Requires-Dist: ruff>=0.14.4; extra == "dev"
Requires-Dist: pydocstyle>=6.3.0; extra == "dev"
Requires-Dist: pydoclint>=0.8.1; extra == "dev"
Provides-Extra: docs
Requires-Dist: sphinx>=4.0.0; extra == "docs"
Requires-Dist: sphinx-rtd-theme>=1.0.0; extra == "docs"
Dynamic: home-page
Dynamic: license-file
Dynamic: requires-python

# ETLPlus

[![PyPI](https://img.shields.io/pypi/v/etlplus.svg)][PyPI package]
[![Release](https://img.shields.io/github/v/release/Dagitali/ETLPlus)][GitHub release]
[![Python](https://img.shields.io/pypi/pyversions/etlplus)][PyPI package]
[![License](https://img.shields.io/github/license/Dagitali/ETLPlus.svg)](LICENSE)
[![CI](https://github.com/Dagitali/ETLPlus/actions/workflows/ci.yml/badge.svg?branch=main)][GitHub Actions CI workflow]
[![Coverage](https://img.shields.io/codecov/c/github/Dagitali/ETLPlus?branch=main)][Codecov project]
[![Issues](https://img.shields.io/github/issues/Dagitali/ETLPlus)][GitHub issues]
[![PRs](https://img.shields.io/github/issues-pr/Dagitali/ETLPlus)][GitHub PRs]
[![GitHub contributors](https://img.shields.io/github/contributors/Dagitali/ETLPlus)][GitHub contributors]
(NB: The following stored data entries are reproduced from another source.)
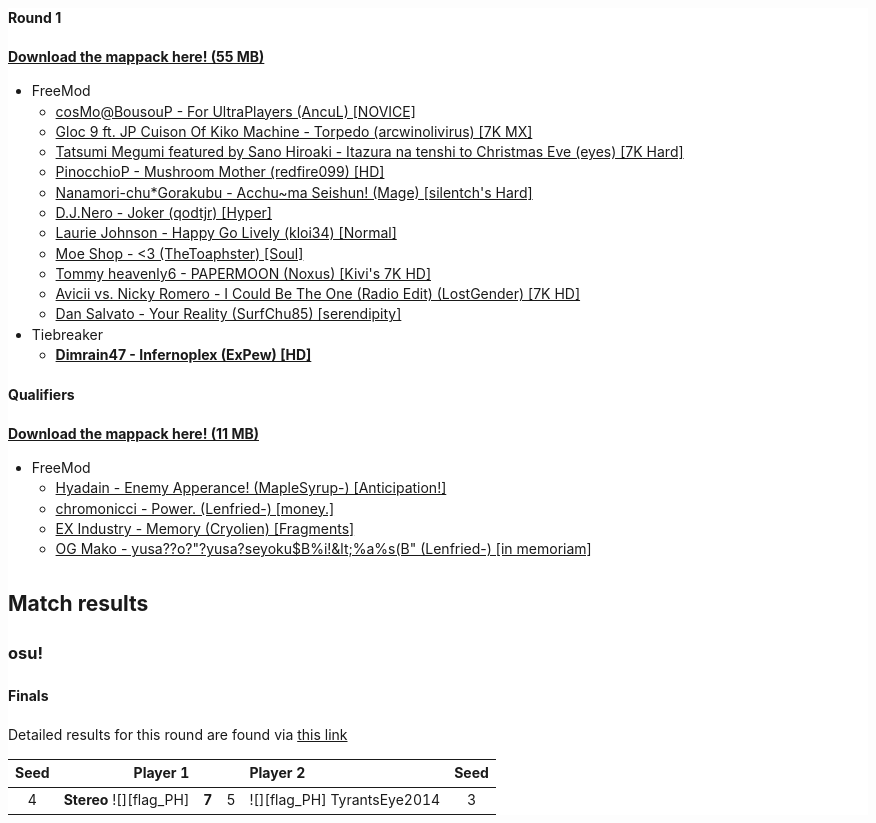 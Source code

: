 #### Round 1

**[Download the mappack here! (55 MB)](https://drive.google.com/open?id=1ssqlFGFTVeh3pZ3ww7_E4qM1EGMZwXyX "Google Drive")**

- FreeMod
  - [cosMo@BousouP - For UltraPlayers (AncuL) \[NOVICE\]](https://osu.ppy.sh/beatmapsets/733048)
  - [Gloc 9 ft. JP Cuison Of Kiko Machine - Torpedo (arcwinolivirus) \[7K MX\]](https://osu.ppy.sh/beatmapsets/138252)
  - [Tatsumi Megumi featured by Sano Hiroaki - Itazura na tenshi to Christmas Eve (eyes) \[7K Hard\]](https://osu.ppy.sh/beatmapsets/1451568)
  - [PinocchioP - Mushroom Mother (redfire099) \[HD\]](https://osu.ppy.sh/beatmapsets/304052)
  - [Nanamori-chu\*Gorakubu - Acchu~ma Seishun! (Mage) \[silentch's Hard\]](https://osu.ppy.sh/beatmapsets/700264)
  - [D.J.Nero - Joker (qodtjr) \[Hyper\]](https://osu.ppy.sh/beatmapsets/450026)
  - [Laurie Johnson - Happy Go Lively (kloi34) \[Normal\]](https://osu.ppy.sh/beatmapsets/612737)
  - [Moe Shop - <3 (TheToaphster) \[Soul\]](https://osu.ppy.sh/beatmapsets/780975)
  - [Tommy heavenly6 - PAPERMOON (Noxus) \[Kivi's 7K HD\]](https://osu.ppy.sh/beatmapsets/673347)
  - [Avicii vs. Nicky Romero - I Could Be The One (Radio Edit) (LostGender) \[7K HD\]](https://osu.ppy.sh/beatmapsets/199059)
  - [Dan Salvato - Your Reality (SurfChu85) \[serendipity\]](https://osu.ppy.sh/beatmapsets/721188)
- Tiebreaker
  - **[Dimrain47 - Infernoplex (ExPew) \[HD\]](https://osu.ppy.sh/beatmapsets/182951)**

#### Qualifiers

**[Download the mappack here! (11 MB)](https://drive.google.com/open?id=1jDLmUEL5J1A7fdSAH3dxBE6Ob2su_oWW "Google Drive")**

- FreeMod
  - [Hyadain - Enemy Apperance! (MapleSyrup-) \[Anticipation!\]](https://osu.ppy.sh/beatmapsets/873376)
  - [chromonicci - Power. (Lenfried-) \[money.\]](https://osu.ppy.sh/beatmapsets/873364)
  - [EX Industry - Memory (Cryolien) \[Fragments\]](https://osu.ppy.sh/beatmapsets/873423)
  - [OG Mako - yusa??o?"?yusa?seyoku$B%i!\&lt;%a%s(B" (Lenfried-) \[in memoriam\]](https://osu.ppy.sh/beatmapsets/873382)

## Match results

### osu!

#### Finals

Detailed results for this round are found via [this link](https://docs.google.com/spreadsheets/d/e/2PACX-1vQk5tpFYFoxFamLzjIhVZ8gz7REE42YYDblA_UimpKMuxHTsPvJjf8WYXPjntaUjGuVU8BWNxsEq0sv/pubhtml "Google Sheets")

| Seed | Player 1 |  |  | Player 2 | Seed |
| :-: | --: | :-: | :-: | :-- | :-: |
| 4 | **Stereo** ![][flag_PH] | **7** | 5 | ![][flag_PH] TyrantsEye2014 | 3 |
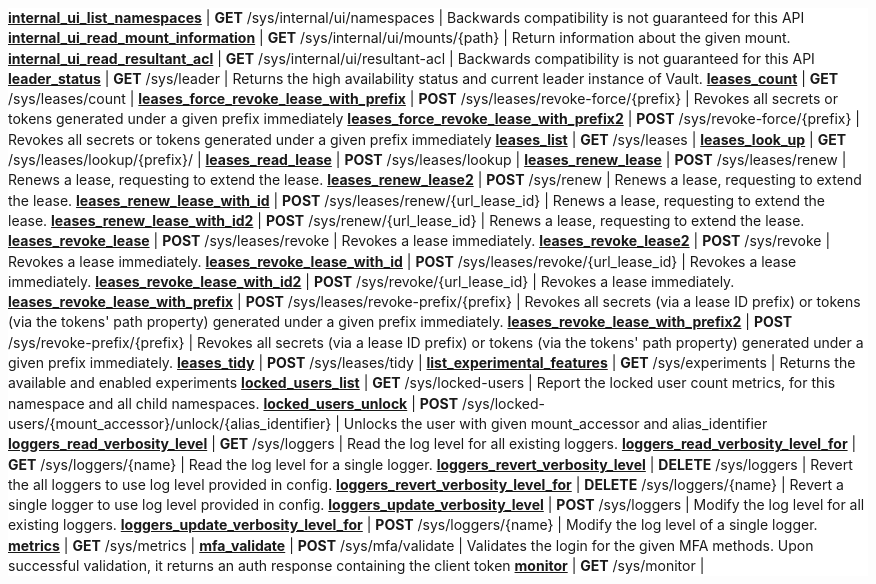 [**internal_ui_list_namespaces**](SystemApi.md#internal_ui_list_namespaces) | **GET** /sys/internal/ui/namespaces | Backwards compatibility is not guaranteed for this API
[**internal_ui_read_mount_information**](SystemApi.md#internal_ui_read_mount_information) | **GET** /sys/internal/ui/mounts/{path} | Return information about the given mount.
[**internal_ui_read_resultant_acl**](SystemApi.md#internal_ui_read_resultant_acl) | **GET** /sys/internal/ui/resultant-acl | Backwards compatibility is not guaranteed for this API
[**leader_status**](SystemApi.md#leader_status) | **GET** /sys/leader | Returns the high availability status and current leader instance of Vault.
[**leases_count**](SystemApi.md#leases_count) | **GET** /sys/leases/count | 
[**leases_force_revoke_lease_with_prefix**](SystemApi.md#leases_force_revoke_lease_with_prefix) | **POST** /sys/leases/revoke-force/{prefix} | Revokes all secrets or tokens generated under a given prefix immediately
[**leases_force_revoke_lease_with_prefix2**](SystemApi.md#leases_force_revoke_lease_with_prefix2) | **POST** /sys/revoke-force/{prefix} | Revokes all secrets or tokens generated under a given prefix immediately
[**leases_list**](SystemApi.md#leases_list) | **GET** /sys/leases | 
[**leases_look_up**](SystemApi.md#leases_look_up) | **GET** /sys/leases/lookup/{prefix}/ | 
[**leases_read_lease**](SystemApi.md#leases_read_lease) | **POST** /sys/leases/lookup | 
[**leases_renew_lease**](SystemApi.md#leases_renew_lease) | **POST** /sys/leases/renew | Renews a lease, requesting to extend the lease.
[**leases_renew_lease2**](SystemApi.md#leases_renew_lease2) | **POST** /sys/renew | Renews a lease, requesting to extend the lease.
[**leases_renew_lease_with_id**](SystemApi.md#leases_renew_lease_with_id) | **POST** /sys/leases/renew/{url_lease_id} | Renews a lease, requesting to extend the lease.
[**leases_renew_lease_with_id2**](SystemApi.md#leases_renew_lease_with_id2) | **POST** /sys/renew/{url_lease_id} | Renews a lease, requesting to extend the lease.
[**leases_revoke_lease**](SystemApi.md#leases_revoke_lease) | **POST** /sys/leases/revoke | Revokes a lease immediately.
[**leases_revoke_lease2**](SystemApi.md#leases_revoke_lease2) | **POST** /sys/revoke | Revokes a lease immediately.
[**leases_revoke_lease_with_id**](SystemApi.md#leases_revoke_lease_with_id) | **POST** /sys/leases/revoke/{url_lease_id} | Revokes a lease immediately.
[**leases_revoke_lease_with_id2**](SystemApi.md#leases_revoke_lease_with_id2) | **POST** /sys/revoke/{url_lease_id} | Revokes a lease immediately.
[**leases_revoke_lease_with_prefix**](SystemApi.md#leases_revoke_lease_with_prefix) | **POST** /sys/leases/revoke-prefix/{prefix} | Revokes all secrets (via a lease ID prefix) or tokens (via the tokens&#39; path property) generated under a given prefix immediately.
[**leases_revoke_lease_with_prefix2**](SystemApi.md#leases_revoke_lease_with_prefix2) | **POST** /sys/revoke-prefix/{prefix} | Revokes all secrets (via a lease ID prefix) or tokens (via the tokens&#39; path property) generated under a given prefix immediately.
[**leases_tidy**](SystemApi.md#leases_tidy) | **POST** /sys/leases/tidy | 
[**list_experimental_features**](SystemApi.md#list_experimental_features) | **GET** /sys/experiments | Returns the available and enabled experiments
[**locked_users_list**](SystemApi.md#locked_users_list) | **GET** /sys/locked-users | Report the locked user count metrics, for this namespace and all child namespaces.
[**locked_users_unlock**](SystemApi.md#locked_users_unlock) | **POST** /sys/locked-users/{mount_accessor}/unlock/{alias_identifier} | Unlocks the user with given mount_accessor and alias_identifier
[**loggers_read_verbosity_level**](SystemApi.md#loggers_read_verbosity_level) | **GET** /sys/loggers | Read the log level for all existing loggers.
[**loggers_read_verbosity_level_for**](SystemApi.md#loggers_read_verbosity_level_for) | **GET** /sys/loggers/{name} | Read the log level for a single logger.
[**loggers_revert_verbosity_level**](SystemApi.md#loggers_revert_verbosity_level) | **DELETE** /sys/loggers | Revert the all loggers to use log level provided in config.
[**loggers_revert_verbosity_level_for**](SystemApi.md#loggers_revert_verbosity_level_for) | **DELETE** /sys/loggers/{name} | Revert a single logger to use log level provided in config.
[**loggers_update_verbosity_level**](SystemApi.md#loggers_update_verbosity_level) | **POST** /sys/loggers | Modify the log level for all existing loggers.
[**loggers_update_verbosity_level_for**](SystemApi.md#loggers_update_verbosity_level_for) | **POST** /sys/loggers/{name} | Modify the log level of a single logger.
[**metrics**](SystemApi.md#metrics) | **GET** /sys/metrics | 
[**mfa_validate**](SystemApi.md#mfa_validate) | **POST** /sys/mfa/validate | Validates the login for the given MFA methods. Upon successful validation, it returns an auth response containing the client token
[**monitor**](SystemApi.md#monitor) | **GET** /sys/monitor |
ETLPlus is a veritable Swiss Army knife for enabling simple ETL operations, offering both a Python
package and command-line interface for data extraction, validation, transformation, and loading.

- [ETLPlus](#etlplus)
  - [Features](#features)
  - [Installation](#installation)
  - [Quickstart](#quickstart)
  - [Usage](#usage)
    - [Command Line Interface](#command-line-interface)
      - [Extract Data](#extract-data)
      - [Validate Data](#validate-data)
      - [Transform Data](#transform-data)
      - [Load Data](#load-data)
    - [Python API](#python-api)
    - [Complete ETL Pipeline Example](#complete-etl-pipeline-example)
    - [Environment Variables](#environment-variables)
  - [Transformation Operations](#transformation-operations)
    - [Filter Operations](#filter-operations)
    - [Aggregation Functions](#aggregation-functions)
  - [Validation Rules](#validation-rules)
  - [Development](#development)
    - [API Client Docs](#api-client-docs)
    - [Runner Internals and Connectors](#runner-internals-and-connectors)
    - [Running Tests](#running-tests)
      - [Test Layers](#test-layers)
    - [Code Coverage](#code-coverage)
    - [Linting](#linting)
  - [Links](#links)
  - [License](#license)
  - [Contributing](#contributing)
  - [Acknowledgments](#acknowledgments)

## Features

- **Extract** data from multiple sources:
  - Files (CSV, JSON, XML, YAML)
  - Databases (connection string support)
  - REST APIs (GET)

- **Validate** data with flexible rules:
  - Type checking
  - Required fields
  - Value ranges (min/max)
  - String length constraints
  - Pattern matching
  - Enum validation

- **Transform** data with powerful operations:
  - Filter records
  - Map/rename fields
  - Select specific fields
  - Sort data
  - Aggregate functions (avg, count, max, min, sum)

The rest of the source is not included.